Raiffeisen Bank in Russia, an affiliate of Raiffeisen Bank International, is a commercial bank for private and corporate customers that started operating in 1996. Today there are more than 180 Raiffeisen departments and 7,900 employees in Russia. Moreover, Raiffeisen customers can use the following remote bank services: cash machines, self-service terminals, online banking, a mobile app and SMS banking.

Challenge

A couple months ago Raiffeisen’s marketing specialists discovered a dramatic increase of the affiliate traffic costs, with the revenue remaining the same. Another problem was that customers of the bank had short session breaks when entering data for the application form on Raiffeisen’s website. That’s why Raiffeisen assumed that some of their CPA affiliates could have substituted the traffic source value on the bank’s checkout page. This is how it works: for example, a user installs a browser extension to get discounts. When the user goes to your website and opens the checkout, the extension displays a pop-up window with a discount offer. If there are any clicks on the link from the pop-up window, the extension automatically rewrites the traffic source data in the cookie with the affiliates’ traffic source data.

Solution

To prove the hypothesis about the affiliates rewriting the traffic source data to their benefit, Raiffeisen’s marketing specialists decided to start with collecting raw user behavior data. Next, they collected the data about the specific customers. These customers had two sessions on the same page within less than 60 seconds, and the traffic source of the second session was switched to the affiliate one. Such data about these customers would help identify the affiliate partners who attributed the traffic from other channels to themselves. With this information provided, Raiffeisen would stop the cooperation with webmasters acting in bad faith, and optimize the budget for marketing.

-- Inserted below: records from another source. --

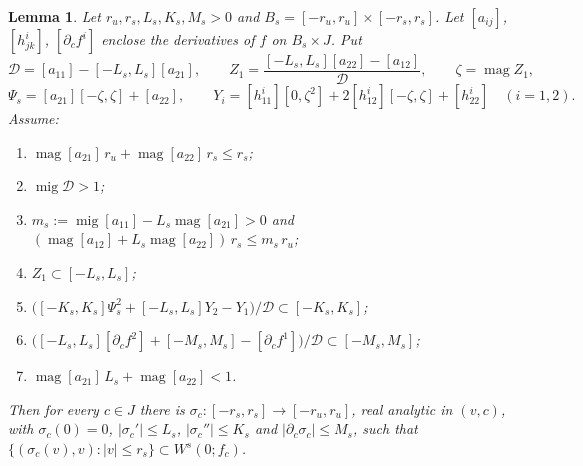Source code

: \documentclass[11pt]{amsart}
\newtheorem{lemma}[thm]{Lemma}
\theoremstyle{definition}
\theoremstyle{remark}
\newcommand{\magn}{\operatorname{mag}}
\newcommand{\mig}{\operatorname{mig}}
\newcommand{\ival}[1]{[#1]}
\newcommand{\Ws}{W^s}
\newcommand{\Dh}{\mathcal{D}}
\begin{document}
\begin{lemma}\label{lem:Ws}
Let $r_u,r_s,L_s,K_s,M_s>0$ and $B_s=[-r_u,r_u]\times[-r_s,r_s]$. Let $\ival{a_{ij}}$, $\ival{h^i_{jk}}$,
$\ival{\partial_cf^i}$ enclose the derivatives of $f$ on $B_s\times J$. Put
\[
\Dh=\ival{a_{11}}-[-L_s,L_s]\ival{a_{21}},\qquad
Z_1=\frac{[-L_s,L_s]\ival{a_{22}}-\ival{a_{12}}}{\Dh},\qquad \zeta=\magn Z_1,
\]
\[
\Psi_s=\ival{a_{21}}[-\zeta,\zeta]+\ival{a_{22}},\qquad
Y_i=\ival{h^i_{11}}[0,\zeta^2]+2\ival{h^i_{12}}[-\zeta,\zeta]+\ival{h^i_{22}}\quad(i=1,2).
\]
Assume:
\begin{enumerate}[label=\textup{(S\arabic*)},leftmargin=*]
\item\label{S1} $\magn\ival{a_{21}}\,r_u+\magn\ival{a_{22}}\,r_s\le r_s$;
\item\label{S2} $\mig\Dh>1$;
\item\label{S3} $m_s:=\mig\ival{a_{11}}-L_s\magn\ival{a_{21}}>0$ and
$(\magn\ival{a_{12}}+L_s\magn\ival{a_{22}})\,r_s\le m_s\,r_u$;
\item\label{S4} $Z_1\subset[-L_s,L_s]$;
\item\label{S5} $\bigl([-K_s,K_s]\Psi_s^2+[-L_s,L_s]Y_2-Y_1\bigr)/\Dh\subset[-K_s,K_s]$;
\item\label{S6} $\bigl([-L_s,L_s]\ival{\partial_cf^2}+[-M_s,M_s]-\ival{\partial_cf^1}\bigr)/\Dh\subset[-M_s,M_s]$;
\item\label{S7} $\magn\ival{a_{21}}\,L_s+\magn\ival{a_{22}}<1$.
\end{enumerate}
Then for every $c\in J$ there is $\sigma_c\colon[-r_s,r_s]\to[-r_u,r_u]$, real analytic in $(v,c)$, with
$\sigma_c(0)=0$, $|\sigma_c'|\le L_s$, $|\sigma_c''|\le K_s$ and $|\partial_c\sigma_c|\le M_s$, such that
$\{(\sigma_c(v),v):|v|\le r_s\}\subset\Ws(0;f_c)$.
\end{lemma}
\end{document}
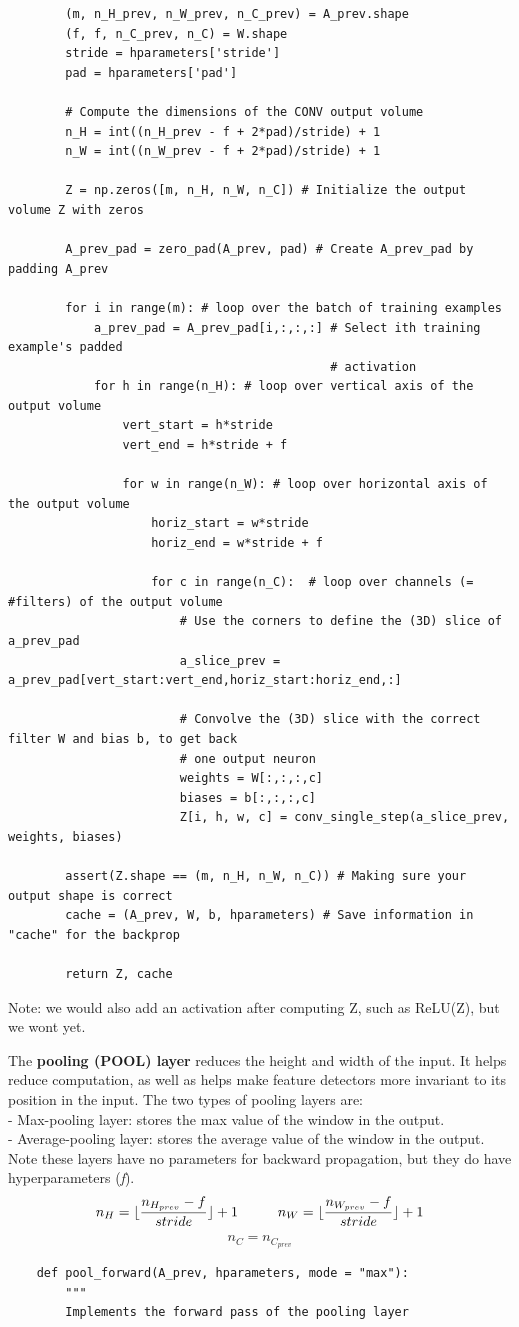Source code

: \documentclass[11pt, a4paper]{article}
\begin{document}
\begin{spacing}{1.1}
\begin{lstlisting}
		(m, n_H_prev, n_W_prev, n_C_prev) = A_prev.shape
		(f, f, n_C_prev, n_C) = W.shape
		stride = hparameters['stride']
		pad = hparameters['pad']
		
		# Compute the dimensions of the CONV output volume
		n_H = int((n_H_prev - f + 2*pad)/stride) + 1
		n_W = int((n_W_prev - f + 2*pad)/stride) + 1
		
		Z = np.zeros([m, n_H, n_W, n_C]) # Initialize the output volume Z with zeros
		
		A_prev_pad = zero_pad(A_prev, pad) # Create A_prev_pad by padding A_prev
		
		for i in range(m): # loop over the batch of training examples
			a_prev_pad = A_prev_pad[i,:,:,:] # Select ith training example's padded 
			                                 # activation
			for h in range(n_H): # loop over vertical axis of the output volume
				vert_start = h*stride
				vert_end = h*stride + f
				
				for w in range(n_W): # loop over horizontal axis of the output volume
					horiz_start = w*stride
					horiz_end = w*stride + f
					
					for c in range(n_C):  # loop over channels (= #filters) of the output volume
						# Use the corners to define the (3D) slice of a_prev_pad
						a_slice_prev = a_prev_pad[vert_start:vert_end,horiz_start:horiz_end,:]
						
						# Convolve the (3D) slice with the correct filter W and bias b, to get back
						# one output neuron
						weights = W[:,:,:,c]
						biases = b[:,:,:,c]
						Z[i, h, w, c] = conv_single_step(a_slice_prev, weights, biases)
			
		assert(Z.shape == (m, n_H, n_W, n_C)) # Making sure your output shape is correct
		cache = (A_prev, W, b, hparameters) # Save information in "cache" for the backprop
		
		return Z, cache	\end{lstlisting} \vspace*{1mm}
	Note: we would also add an activation after computing Z, such as ReLU(Z), but we wont yet. \newpage

	\noindent The \textbf{pooling (POOL) layer} reduces the height and width of the input. It helps reduce computation, as well as helps make feature detectors more invariant to its position in the input. The two types of pooling layers are: \\	
	- Max-pooling layer: stores the max value of the window in the output.\\
	- Average-pooling layer: stores the average value of the window in the output. \\
	Note these layers have no parameters for backward propagation, but they do have hyperparameters (\textit{f}).
	$$ n_H = \lfloor \frac{n_{H_{prev}} - f}{stride} \rfloor +1 \hspace*{10mm} n_W = \lfloor \frac{n_{W_{prev}} - f}{stride} \rfloor +1 $$
	$$ n_C = n_{C_{prev}}$$
	\begin{lstlisting}
	def pool_forward(A_prev, hparameters, mode = "max"):
		"""
		Implements the forward pass of the pooling layer
		

\end{lstlisting}
\end{spacing}
\end{document}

The OWOX BI team helped Raiffeisen collect and process the necessary data. Here’s a diagram to demonstrate the data flow:

data flow diagram

Step 1. Collect raw data

Google Analytics samples the data when the number of sessions exceeds the sampling threshold. That’s why OWOX BI analysts suggested collecting the data in Google BigQuery. Moreover, this cloud data warehouse meets the highest security standards, which is really important for the bank.

To set up the data import from the website to Google BigQuery, Raiffeisen used OWOX BI Pipeline. This way the company’s specialists got unsampled data in near real time and collected the timestamp of every hit. Such solution engaged Raiffeisen to track all possible sequences of user actions across sessions, within a single report.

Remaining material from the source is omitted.